3) Let $G$ be a binary tree (a rooted tree in which every vertex has at most two children) with $t$ leaves. How many vertices of degree 3 does $G$ have?
Progress with 1: One implication is simple by the Handshake Lemma. The other is a bit more tricky. I found that the sum of the edges, $| E |$ is $\frac{2n-2}{2} = n - 1 = |V| - 1$ by the Handshake Lemma. But I cannot see a clear way of showing that the graph is connected and thus a tree.

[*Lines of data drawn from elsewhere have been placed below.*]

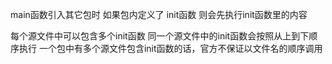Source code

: main函数引入其它包时 如果包内定义了 init函数 则会先执行init函数里的内容

每个源文件中可以包含多个init函数
同一个源文件中的init函数会按照从上到下顺序执行
一个包中有多个源文件包含init函数的话，官方不保证以文件名的顺序调用
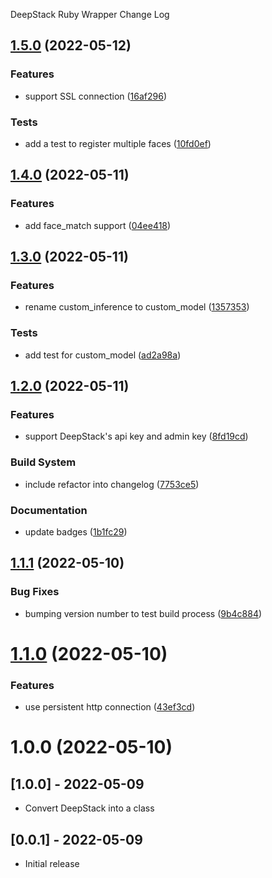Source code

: DeepStack Ruby Wrapper Change Log

## [1.5.0](https://github.com/jimtng/deepstack-ruby/compare/1.4.0...1.5.0) (2022-05-12)


### Features

* support SSL connection ([16af296](https://github.com/jimtng/deepstack-ruby/commit/16af29643ebf449b3365cf8d20be6b4390f0dcad))


### Tests

* add a test to register multiple faces ([10fd0ef](https://github.com/jimtng/deepstack-ruby/commit/10fd0efbb8aff79578900dc2a39da69c51df129c))

## [1.4.0](https://github.com/jimtng/deepstack-ruby/compare/1.3.0...1.4.0) (2022-05-11)


### Features

* add face_match support ([04ee418](https://github.com/jimtng/deepstack-ruby/commit/04ee4181a7e5983643b30a52479c83bd378c154f))

## [1.3.0](https://github.com/jimtng/deepstack-ruby/compare/1.2.0...1.3.0) (2022-05-11)


### Features

* rename custom_inference to custom_model ([1357353](https://github.com/jimtng/deepstack-ruby/commit/1357353de8dded1124351ceb99a221f3925aa248))


### Tests

* add test for custom_model ([ad2a98a](https://github.com/jimtng/deepstack-ruby/commit/ad2a98ac2451e07f004cdbad19d9deac1aa9565b))

## [1.2.0](https://github.com/jimtng/deepstack-ruby/compare/1.1.1...1.2.0) (2022-05-11)


### Features

* support DeepStack's api key and admin key ([8fd19cd](https://github.com/jimtng/deepstack-ruby/commit/8fd19cdd51f4544a435c4ddd08ff2f8946557872))


### Build System

* include refactor into changelog ([7753ce5](https://github.com/jimtng/deepstack-ruby/commit/7753ce598c319fb7f100a280902a169a527ae76a))


### Documentation

* update badges ([1b1fc29](https://github.com/jimtng/deepstack-ruby/commit/1b1fc2943daadcb0459395c349308e8d8037dece))

## [1.1.1](https://github.com/jimtng/deepstack-ruby/compare/1.1.0...1.1.1) (2022-05-10)


### Bug Fixes

* bumping version number to test build process ([9b4c884](https://github.com/jimtng/deepstack-ruby/commit/9b4c88405a1cce3fe12454a54f7ae1b59e0cbf1d))

# [1.1.0](https://github.com/jimtng/deepstack-ruby/compare/1.0.0...1.1.0) (2022-05-10)


### Features

* use persistent http connection ([43ef3cd](https://github.com/jimtng/deepstack-ruby/commit/43ef3cd1c7eec162be604846ebf67b2778be97bf))

# 1.0.0 (2022-05-10)

## [1.0.0] - 2022-05-09

- Convert DeepStack into a class

## [0.0.1] - 2022-05-09

- Initial release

Progress with 2: I can't see a clear path forward with this at all. All I know is that the number is at least 2, as the graph is a tree, but I assume I am looking for a number related to $n$ and $d$ rather than bounds...
Progress with 3: Just noticed a few facts. Each binary split gives rise to a vertex of degree 3, and the least height of the binary tree before we have $t$ leaves is $\lceil{log_2(t)}\rceil$.Assuming all splits are binary, level $i$ would give rise to $2^i$ vertices of degree 3 and the total sum of these would be at most $\displaystyle\sum_{i=1}^{\lceil log_2(t)\rceil} 2^i$. I think...
Thank you for your continued help, stackexchange!
Some HINTS:
In the first problem you can use induction on $n$. Let $d_1\le d_2\le\ldots\le d_n$ be a sequence of positive integers such that $$\sum_{i=1}^nd_i=2n-2\;.$$ First note that if $\sum_{i=1}^nd_i=2n-2$, then $d_1=1$, and $\sum_{i=2}^nd_i=2n-3$. And $2(n-1)>2n-3$, so we must also have $d_2=1$ and hence $\sum_{i=3}^nd_i=2n-4$. We now have $n-2$ integers, $d_3,\ldots,d_n$, whose sum is $2(n-2)$, so either $d_3=\ldots=d_n=2$, or $d_n>2$.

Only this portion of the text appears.